Gerecht geht es in der Politik nur selten zu. Dass die Grünen sich schon mit Netzpolitik beschäftigten, als die Konkurrenz der etablierten Parteien das noch als Spinnerei abtat? Längst vergessen. Plötzlich wirken die Grünen altbacken - weil nun die Piratenpartei für alles Junge, Schicke, Hippe steht. Vor allem auf dem Gebiet der Netzpolitik.

Der Piraten-Hype schmerzt die Grünen, in Berlin hat es sie zuletzt bei der Abgeordnetenhauswahl einige Prozent gekostet. Und nicht wenige glauben, dass ein zu gutes Abschneiden der Piratenpartei 2013 eine rot-grüne Mehrheit im Bund verhindern könnte.

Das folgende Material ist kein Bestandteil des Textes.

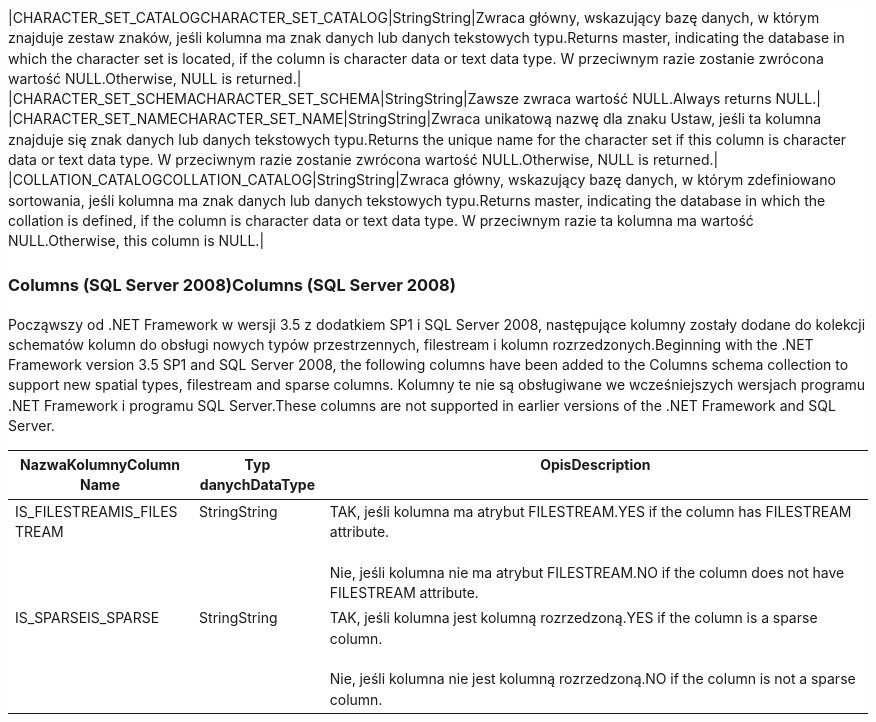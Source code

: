 |<span data-ttu-id="02d58-418">CHARACTER_SET_CATALOG</span><span class="sxs-lookup"><span data-stu-id="02d58-418">CHARACTER_SET_CATALOG</span></span>|<span data-ttu-id="02d58-419">String</span><span class="sxs-lookup"><span data-stu-id="02d58-419">String</span></span>|<span data-ttu-id="02d58-420">Zwraca główny, wskazujący bazę danych, w którym znajduje zestaw znaków, jeśli kolumna ma znak danych lub danych tekstowych typu.</span><span class="sxs-lookup"><span data-stu-id="02d58-420">Returns master, indicating the database in which the character set is located, if the column is character data or text data type.</span></span> <span data-ttu-id="02d58-421">W przeciwnym razie zostanie zwrócona wartość NULL.</span><span class="sxs-lookup"><span data-stu-id="02d58-421">Otherwise, NULL is returned.</span></span>|  
|<span data-ttu-id="02d58-422">CHARACTER_SET_SCHEMA</span><span class="sxs-lookup"><span data-stu-id="02d58-422">CHARACTER_SET_SCHEMA</span></span>|<span data-ttu-id="02d58-423">String</span><span class="sxs-lookup"><span data-stu-id="02d58-423">String</span></span>|<span data-ttu-id="02d58-424">Zawsze zwraca wartość NULL.</span><span class="sxs-lookup"><span data-stu-id="02d58-424">Always returns NULL.</span></span>|  
|<span data-ttu-id="02d58-425">CHARACTER_SET_NAME</span><span class="sxs-lookup"><span data-stu-id="02d58-425">CHARACTER_SET_NAME</span></span>|<span data-ttu-id="02d58-426">String</span><span class="sxs-lookup"><span data-stu-id="02d58-426">String</span></span>|<span data-ttu-id="02d58-427">Zwraca unikatową nazwę dla znaku Ustaw, jeśli ta kolumna znajduje się znak danych lub danych tekstowych typu.</span><span class="sxs-lookup"><span data-stu-id="02d58-427">Returns the unique name for the character set if this column is character data or text data type.</span></span> <span data-ttu-id="02d58-428">W przeciwnym razie zostanie zwrócona wartość NULL.</span><span class="sxs-lookup"><span data-stu-id="02d58-428">Otherwise, NULL is returned.</span></span>|  
|<span data-ttu-id="02d58-429">COLLATION_CATALOG</span><span class="sxs-lookup"><span data-stu-id="02d58-429">COLLATION_CATALOG</span></span>|<span data-ttu-id="02d58-430">String</span><span class="sxs-lookup"><span data-stu-id="02d58-430">String</span></span>|<span data-ttu-id="02d58-431">Zwraca główny, wskazujący bazę danych, w którym zdefiniowano sortowania, jeśli kolumna ma znak danych lub danych tekstowych typu.</span><span class="sxs-lookup"><span data-stu-id="02d58-431">Returns master, indicating the database in which the collation is defined, if the column is character data or text data type.</span></span> <span data-ttu-id="02d58-432">W przeciwnym razie ta kolumna ma wartość NULL.</span><span class="sxs-lookup"><span data-stu-id="02d58-432">Otherwise, this column is NULL.</span></span>|  
  
### <a name="columns-sql-server-2008"></a><span data-ttu-id="02d58-433">Columns (SQL Server 2008)</span><span class="sxs-lookup"><span data-stu-id="02d58-433">Columns (SQL Server 2008)</span></span>  
 <span data-ttu-id="02d58-434">Począwszy od .NET Framework w wersji 3.5 z dodatkiem SP1 i SQL Server 2008, następujące kolumny zostały dodane do kolekcji schematów kolumn do obsługi nowych typów przestrzennych, filestream i kolumn rozrzedzonych.</span><span class="sxs-lookup"><span data-stu-id="02d58-434">Beginning with the .NET Framework version 3.5 SP1 and SQL Server 2008, the following columns have been added to the Columns schema collection to support new spatial types, filestream and sparse columns.</span></span> <span data-ttu-id="02d58-435">Kolumny te nie są obsługiwane we wcześniejszych wersjach programu .NET Framework i programu SQL Server.</span><span class="sxs-lookup"><span data-stu-id="02d58-435">These columns are not supported in earlier versions of the .NET Framework and SQL Server.</span></span>  
  
|<span data-ttu-id="02d58-436">NazwaKolumny</span><span class="sxs-lookup"><span data-stu-id="02d58-436">ColumnName</span></span>|<span data-ttu-id="02d58-437">Typ danych</span><span class="sxs-lookup"><span data-stu-id="02d58-437">DataType</span></span>|<span data-ttu-id="02d58-438">Opis</span><span class="sxs-lookup"><span data-stu-id="02d58-438">Description</span></span>|  
|----------------|--------------|-----------------|  
|<span data-ttu-id="02d58-439">IS_FILESTREAM</span><span class="sxs-lookup"><span data-stu-id="02d58-439">IS_FILESTREAM</span></span>|<span data-ttu-id="02d58-440">String</span><span class="sxs-lookup"><span data-stu-id="02d58-440">String</span></span>|<span data-ttu-id="02d58-441">TAK, jeśli kolumna ma atrybut FILESTREAM.</span><span class="sxs-lookup"><span data-stu-id="02d58-441">YES if the column has FILESTREAM attribute.</span></span><br /><br /> <span data-ttu-id="02d58-442">Nie, jeśli kolumna nie ma atrybut FILESTREAM.</span><span class="sxs-lookup"><span data-stu-id="02d58-442">NO if the column does not have FILESTREAM attribute.</span></span>|  
|<span data-ttu-id="02d58-443">IS_SPARSE</span><span class="sxs-lookup"><span data-stu-id="02d58-443">IS_SPARSE</span></span>|<span data-ttu-id="02d58-444">String</span><span class="sxs-lookup"><span data-stu-id="02d58-444">String</span></span>|<span data-ttu-id="02d58-445">TAK, jeśli kolumna jest kolumną rozrzedzoną.</span><span class="sxs-lookup"><span data-stu-id="02d58-445">YES if the column is a sparse column.</span></span><br /><br /> <span data-ttu-id="02d58-446">Nie, jeśli kolumna nie jest kolumną rozrzedzoną.</span><span class="sxs-lookup"><span data-stu-id="02d58-446">NO if the column is not a sparse column.</span></span>|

Nun also der grüne Konter - passenderweise an der Ostsee. Stellt man sich Grüne und Piraten als zwei feindliche Schiffe in einer Seeschlacht vor, wären die Freibeuter von der Kieler Bundesdelegierten-Konferenz sturmreif geschossen worden.

So jedenfalls klingt es in der Parteitagshalle während und nach der Debatte zu dem 17-seitigen netzpolitischen Leitantrag. Parteichef Cem Özdemir jubiliert: "Wir sind die einzigen, die so etwas haben." Konstantin von Notz, netzpolitischer Sprecher der Grünen-Bundestagsfraktion und Mitautor des Antrags, freut sich darüber, "dass bei uns die durch die Digitalisierung notwendigen Diskussionen geführt werden". Und Malte Spitz, der Mann fürs Internet im Bundesvorstand, sagt: "Uns treibt gar niemand, wir treiben die anderen."

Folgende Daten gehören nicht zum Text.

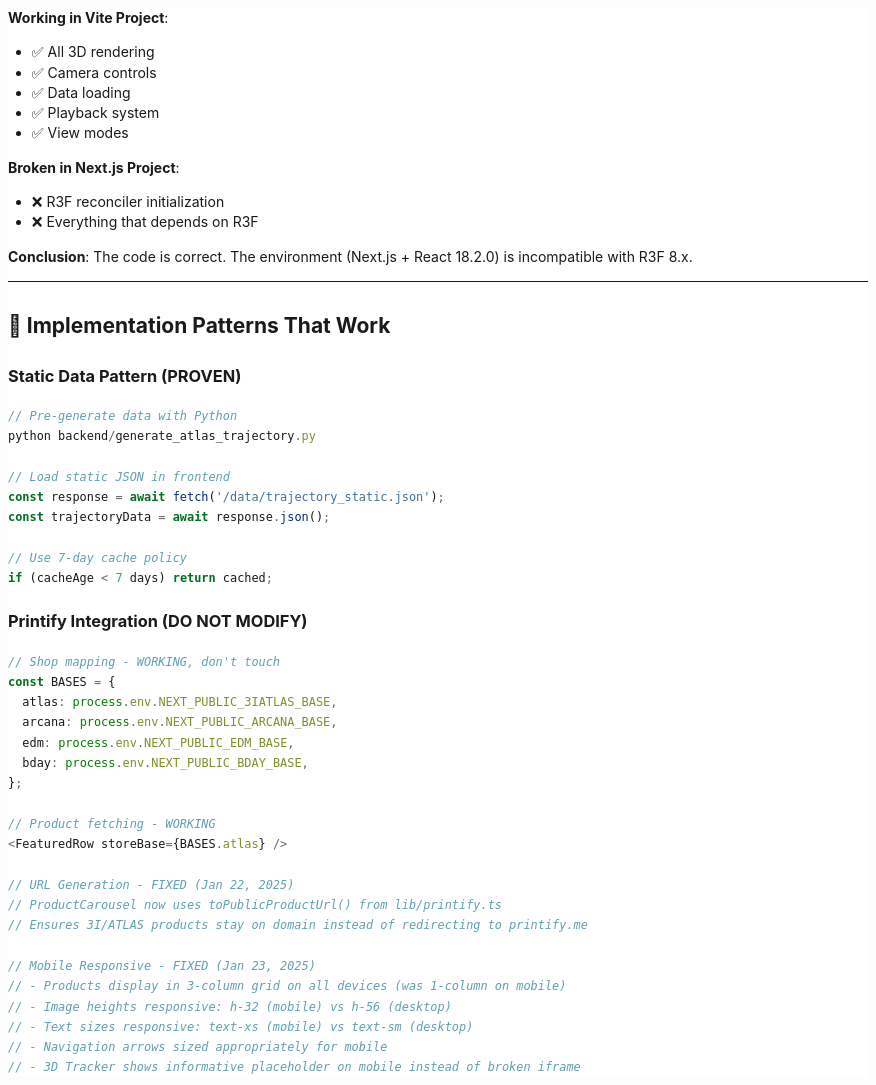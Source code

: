 **Working in Vite Project**:

- ✅ All 3D rendering
- ✅ Camera controls
- ✅ Data loading
- ✅ Playback system
- ✅ View modes

**Broken in Next.js Project**:

- ❌ R3F reconciler initialization
- ❌ Everything that depends on R3F

**Conclusion**: The code is correct. The environment (Next.js + React 18.2.0) is incompatible with R3F 8.x.

---

## 🎯 Implementation Patterns That Work

### Static Data Pattern (PROVEN)

```typescript
// Pre-generate data with Python
python backend/generate_atlas_trajectory.py

// Load static JSON in frontend
const response = await fetch('/data/trajectory_static.json');
const trajectoryData = await response.json();

// Use 7-day cache policy
if (cacheAge < 7 days) return cached;
```

### Printify Integration (DO NOT MODIFY)

```typescript
// Shop mapping - WORKING, don't touch
const BASES = {
  atlas: process.env.NEXT_PUBLIC_3IATLAS_BASE,
  arcana: process.env.NEXT_PUBLIC_ARCANA_BASE,
  edm: process.env.NEXT_PUBLIC_EDM_BASE,
  bday: process.env.NEXT_PUBLIC_BDAY_BASE,
};

// Product fetching - WORKING
<FeaturedRow storeBase={BASES.atlas} />

// URL Generation - FIXED (Jan 22, 2025)
// ProductCarousel now uses toPublicProductUrl() from lib/printify.ts
// Ensures 3I/ATLAS products stay on domain instead of redirecting to printify.me

// Mobile Responsive - FIXED (Jan 23, 2025)
// - Products display in 3-column grid on all devices (was 1-column on mobile)
// - Image heights responsive: h-32 (mobile) vs h-56 (desktop)
// - Text sizes responsive: text-xs (mobile) vs text-sm (desktop)
// - Navigation arrows sized appropriately for mobile
// - 3D Tracker shows informative placeholder on mobile instead of broken iframe
```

Die Piraten, so klingt es in der Debatte immer wieder durch, hätten eigentlich nicht viel mehr zu bieten als ein netzpolitisches Image und ein paar lässige Sprüche. Von den anderen Parteien gar nicht zu reden.

Sauer auf die Union

Besonders sauer ist man bei den Grünen darüber, dass die Union sich plötzlich als netzavantgardistisch geriert. Aus ihrer Sicht wirkt das ungefähr so, als würde Giovanni Trappatoni plötzlich den modernen Fußballlehrer à la Jogi Löw geben. "In der CDU glaubt man, ein twitternder Peter Altmaier bedeutet moderne Netzpolitik", sagt Vorstandsmitglied Spitz. Altmaier ist Parlamentarischer Geschäftsführer der Unionsbundestagsfraktion, schreibt neuerdings netzpolitische Grundsatzpapiere und pflegt enge Kontakte zu Piraten-Politikern, auch über Twitter.

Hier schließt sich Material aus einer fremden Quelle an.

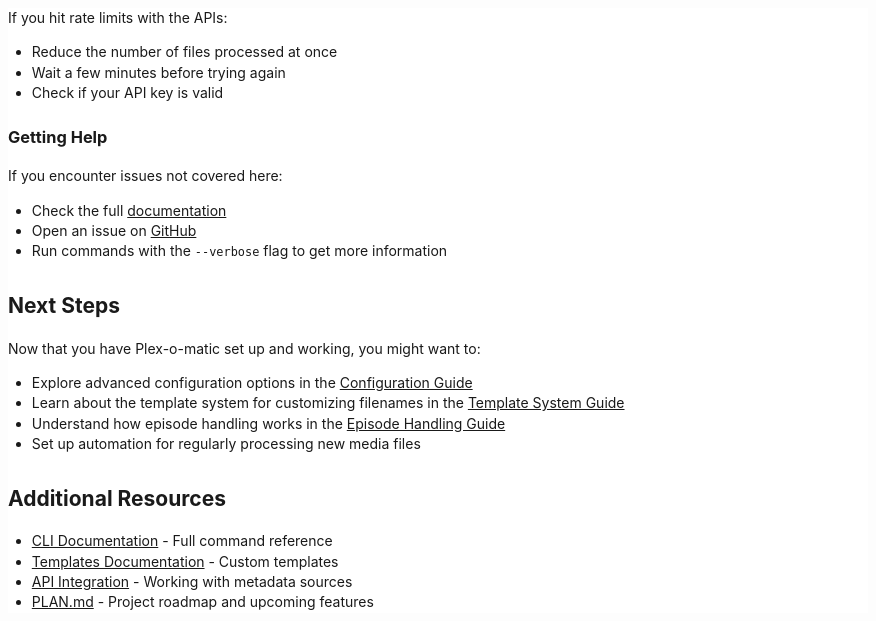 If you hit rate limits with the APIs:

- Reduce the number of files processed at once
- Wait a few minutes before trying again
- Check if your API key is valid

### Getting Help

If you encounter issues not covered here:

- Check the full [documentation](README.md)
- Open an issue on [GitHub](https://github.com/DouglasMacKrell/plex-o-matic/issues)
- Run commands with the `--verbose` flag to get more information

## Next Steps

Now that you have Plex-o-matic set up and working, you might want to:

- Explore advanced configuration options in the [Configuration Guide](configuration/README.md)
- Learn about the template system for customizing filenames in the [Template System Guide](file-utils/template_system.md)
- Understand how episode handling works in the [Episode Handling Guide](episode_handling.md)
- Set up automation for regularly processing new media files

## Additional Resources

- [CLI Documentation](cli/README.md) - Full command reference
- [Templates Documentation](file-utils/template_system.md) - Custom templates
- [API Integration](api/README.md) - Working with metadata sources
- [PLAN.md](../PLAN.md) - Project roadmap and upcoming features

Die Grünen sagen, sie wollten sich ernsthaft mit dem komplexen Feld der Netzpolitik beschäftigen. "Offenheit, Freiheit, Teilhabe - die Chancen des Internets nutzen - den digitalen Wandel grün gestalten!". So ist der Antrag überschrieben, den die rund 850 Delegierten zum Abschluss des Kieler Parteitags am Sonntag verabschiedeten.

Allerdings zeigte sich dabei auch, wie schwer den Grünen manche Antworten fallen. Selbst eine Vertagung der Debatte schien kurzzeitig möglich, weil es noch viele ungeklärte Streitpunkte gab. Im Kern geht es dabei um einen handfesten Interessenkonflikt: Auf der einen Seite stehen Kulturschaffende jeder Art, die durch das Internet den Verlust eines Teils ihrer Vergütung befürchten, vor allem mit Blick auf das Urheberrecht. Ihnen gegenüber stehen die Nutzer, die im Netz künftig mehr Rechte haben und weniger kriminalisiert werden sollen.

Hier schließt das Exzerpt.